What's the difference between then and now? Really it's just the ease with which we can accomplish our adjustments. Sure I can change the color balance, add sepia tones to black and whites and all sorts of things like that, but really you have to respect the amount of work that it took to do it in a dark room don't you?

So in this day and age when an innocent portrait can be so easily manipulated into a scandalous embarrassment, where is a person to draw the line?

Well if you ask me (and thanks for asking) I think it all comes down to the comfort level of the photographer and how original he is representing his work to be. I have no problem adjusting white balance, tweaking exposure a bit, even getting rid of dust spots, and I feel no need to give a disclaimer that a photograph is manipulated. If you are shooting RAW like I do (I know I know, its not necessary, but I do) you have even less reason to warn anyone about it as I'll talk about some time.

What I won't do is add or remove anything that changes the content of the photograph, or makes it look like I am significantly more skilled than I really am. I don't like to remove bystanders, swap out a dreary or over exposed sky for a better one, or do anything else that would make the scene that I saw unrecognizable in the final photograph.

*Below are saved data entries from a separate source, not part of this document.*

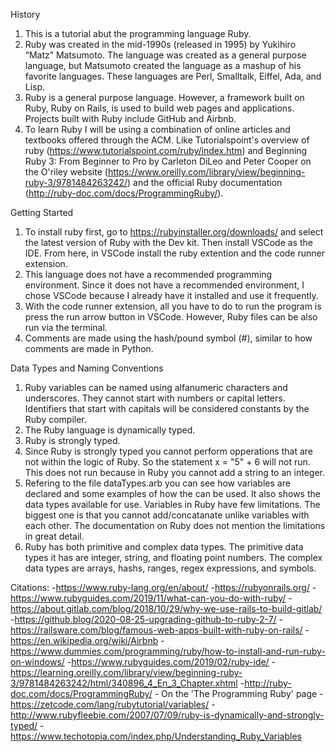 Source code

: History

1. This is a tutorial abut the programming language Ruby.
2. Ruby was created in the mid-1990s (released in 1995) by Yukihiro “Matz” Matsumoto. The language was created as a general purpose language, but Matsumoto created the language as a mashup of his favorite languages. These languages are Perl, Smalltalk, Eiffel, Ada, and Lisp.
3. Ruby is a general purpose language. However, a framework built on Ruby, Ruby on Rails, is used to build web pages and applications. Projects built with Ruby include GitHub and Airbnb.
4. To learn Ruby I will be using a combination of online articles and textbooks offered through the ACM. Like Tutorialspoint's overview of ruby  (https://www.tutorialspoint.com/ruby/index.htm) and Beginning Ruby 3: From Beginner to Pro by Carleton DiLeo and Peter Cooper on the O'riley website (https://www.oreilly.com/library/view/beginning-ruby-3/9781484263242/) and the official Ruby documentation (http://ruby-doc.com/docs/ProgrammingRuby/).

Getting Started

1. To install ruby first, go to https://rubyinstaller.org/downloads/ and select the latest version of Ruby with the Dev kit. Then install VSCode as the IDE. From here, in VSCode install the ruby extention and the code runner extension.
2. This language does not have a recommended programming environment. Since it does not have a recommended environment, I chose VSCode because I already have it installed and use it frequently.
3. With the code runner extension, all you have to do to run the program is press the run arrow button in VSCode. However, Ruby files can be also run via the terminal.
4. Comments are made using the hash/pound symbol (#), similar to how comments are made in Python.

Data Types and Naming Conventions

1. Ruby variables can be named using alfanumeric characters and underscores. They cannot start with numbers or capital letters. Identifiers that start with capitals will be considered constants by the Ruby compiler.
2. The Ruby language is dynamically typed.
3. Ruby is strongly typed.
4. Since Ruby is strongly typed you cannot perform opperations that are not within the logic of Ruby. So the statement x = "5" + 6 will not run. This does not run because in Ruby you cannot add a string to an integer.
5. Refering to the file dataTypes.arb you can see how variables are declared and some examples of how the can be used. It also shows the data types available for use. Variables in Ruby have few limitations. The biggest one is that you cannot add/concatanate unlike variables with each other. The documentation on Ruby does not mention the limitations in great detail.
6. Ruby has both primitive and complex data types. The primitive data types it has are integer, string, and floating point numbers. The complex data types are arrays, hashs, ranges, regex expressions, and symbols.

Citations:
-https://www.ruby-lang.org/en/about/
-https://rubyonrails.org/
-https://www.rubyguides.com/2019/11/what-can-you-do-with-ruby/
-https://about.gitlab.com/blog/2018/10/29/why-we-use-rails-to-build-gitlab/
-https://github.blog/2020-08-25-upgrading-github-to-ruby-2-7/
-https://railsware.com/blog/famous-web-apps-built-with-ruby-on-rails/
-https://en.wikipedia.org/wiki/Airbnb
-https://www.dummies.com/programming/ruby/how-to-install-and-run-ruby-on-windows/
-https://www.rubyguides.com/2019/02/ruby-ide/
-https://learning.oreilly.com/library/view/beginning-ruby-3/9781484263242/html/340896_4_En_3_Chapter.xhtml
-http://ruby-doc.com/docs/ProgrammingRuby/ - On the 'The Programming Ruby' page
-https://zetcode.com/lang/rubytutorial/variables/
-http://www.rubyfleebie.com/2007/07/09/ruby-is-dynamically-and-strongly-typed/
-https://www.techotopia.com/index.php/Understanding_Ruby_Variables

Thats not to say that I don't do some light digital art, I do, but I don't try to pass it off as photography in the normal sense.

So why am I saying this? What does it mean for you? It means that you should feel confident taking your pictures and then adjusting them to taste as you please. Don't let any one tell you that you are some how less of a photographer because you like to adjust them how you like them. I certainly prefer to get them as close to my final goal in camera as I can, but thats because I take hundreds of images at a time and adjusting them all would be a pain no matter how good my software was.

I just wanted to point out one last thing before I wrap this up. There is another reason to get photo's as close to right the first time as possible. Take a look at this image below.

This is a picture of the cathedral inside the Chateau De Versailles in Paris. As you can see it isn't very good. You can roll your mouse over and see what I did to try and fix it. The results are underwhelming, and for one important reason. Lightroom doesn't have a crappy composition tool. I can crop out whatever that is the upper left, but that won't fix all the incomplete columns or the slightly disorienting tilt it has going on. I show you this picture as an illustration of the fact that no amount of software can replace the skill of the photographer in taking the right picture. Sure you can fix color in some cases, and you can fix exposure some times, but the software doesn't decide when to press the shutter button.

At the bottom of this post you will find the version I chose to post online. Sure I tweaked the color balance, and the camera didn't actually see the scene that brightly, but I took that photograph and I don't hesitate to call it original.